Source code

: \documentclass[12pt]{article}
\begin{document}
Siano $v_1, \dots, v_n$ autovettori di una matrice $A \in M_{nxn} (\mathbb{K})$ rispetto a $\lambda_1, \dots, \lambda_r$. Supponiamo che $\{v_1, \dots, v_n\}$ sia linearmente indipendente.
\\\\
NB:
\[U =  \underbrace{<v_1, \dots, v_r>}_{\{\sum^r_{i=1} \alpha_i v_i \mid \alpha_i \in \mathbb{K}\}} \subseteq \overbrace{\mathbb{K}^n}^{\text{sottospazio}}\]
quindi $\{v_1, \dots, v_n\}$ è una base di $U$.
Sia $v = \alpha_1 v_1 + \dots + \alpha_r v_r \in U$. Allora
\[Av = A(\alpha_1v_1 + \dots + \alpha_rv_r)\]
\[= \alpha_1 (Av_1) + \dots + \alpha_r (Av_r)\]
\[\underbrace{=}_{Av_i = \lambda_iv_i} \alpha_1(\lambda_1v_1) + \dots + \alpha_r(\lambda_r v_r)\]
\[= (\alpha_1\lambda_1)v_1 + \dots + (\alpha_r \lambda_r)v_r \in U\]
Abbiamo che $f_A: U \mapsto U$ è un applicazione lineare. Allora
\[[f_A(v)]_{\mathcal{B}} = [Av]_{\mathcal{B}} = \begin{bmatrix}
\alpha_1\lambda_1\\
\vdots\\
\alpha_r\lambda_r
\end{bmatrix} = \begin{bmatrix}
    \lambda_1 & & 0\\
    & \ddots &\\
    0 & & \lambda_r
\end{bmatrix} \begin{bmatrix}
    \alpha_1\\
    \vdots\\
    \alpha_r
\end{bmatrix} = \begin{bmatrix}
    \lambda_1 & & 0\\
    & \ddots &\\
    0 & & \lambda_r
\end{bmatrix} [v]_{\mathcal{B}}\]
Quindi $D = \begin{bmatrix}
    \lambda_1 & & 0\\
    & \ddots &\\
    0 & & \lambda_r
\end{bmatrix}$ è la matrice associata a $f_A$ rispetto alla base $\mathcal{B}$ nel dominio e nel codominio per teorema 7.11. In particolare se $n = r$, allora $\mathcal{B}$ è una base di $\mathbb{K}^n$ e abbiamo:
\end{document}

┄┄┄┄┄┄┄┄┄┄

▶ [Exercise prompt] Repeat every line of the data precisely.

▶ [Problem solution]
Source code

: \documentclass[12pt]{article}
\begin{document}
Siano $v_1, \dots, v_n$ autovettori di una matrice $A \in M_{nxn} (\mathbb{K})$ rispetto a $\lambda_1, \dots, \lambda_r$. Supponiamo che $\{v_1, \dots, v_n\}$ sia linearmente indipendente.
\\\\
NB:
\[U =  \underbrace{<v_1, \dots, v_r>}_{\{\sum^r_{i=1} \alpha_i v_i \mid \alpha_i \in \mathbb{K}\}} \subseteq \overbrace{\mathbb{K}^n}^{\text{sottospazio}}\]
quindi $\{v_1, \dots, v_n\}$ è una base di $U$.
Sia $v = \alpha_1 v_1 + \dots + \alpha_r v_r \in U$. Allora
\[Av = A(\alpha_1v_1 + \dots + \alpha_rv_r)\]
\[= \alpha_1 (Av_1) + \dots + \alpha_r (Av_r)\]
\[\underbrace{=}_{Av_i = \lambda_iv_i} \alpha_1(\lambda_1v_1) + \dots + \alpha_r(\lambda_r v_r)\]
\[= (\alpha_1\lambda_1)v_1 + \dots + (\alpha_r \lambda_r)v_r \in U\]
Abbiamo che $f_A: U \mapsto U$ è un applicazione lineare. Allora
\[[f_A(v)]_{\mathcal{B}} = [Av]_{\mathcal{B}} = \begin{bmatrix}
\alpha_1\lambda_1\\
\vdots\\
\alpha_r\lambda_r
\end{bmatrix} = \begin{bmatrix}
    \lambda_1 & & 0\\
    & \ddots &\\
    0 & & \lambda_r
\end{bmatrix} \begin{bmatrix}
    \alpha_1\\
    \vdots\\
    \alpha_r
\end{bmatrix} = \begin{bmatrix}
    \lambda_1 & & 0\\
    & \ddots &\\
    0 & & \lambda_r
\end{bmatrix} [v]_{\mathcal{B}}\]
Quindi $D = \begin{bmatrix}
    \lambda_1 & & 0\\
    & \ddots &\\
    0 & & \lambda_r
\end{bmatrix}$ è la matrice associata a $f_A$ rispetto alla base $\mathcal{B}$ nel dominio e nel codominio per teorema 7.11. In particolare se $n = r$, allora $\mathcal{B}$ è una base di $\mathbb{K}^n$ e abbiamo:
\end{document}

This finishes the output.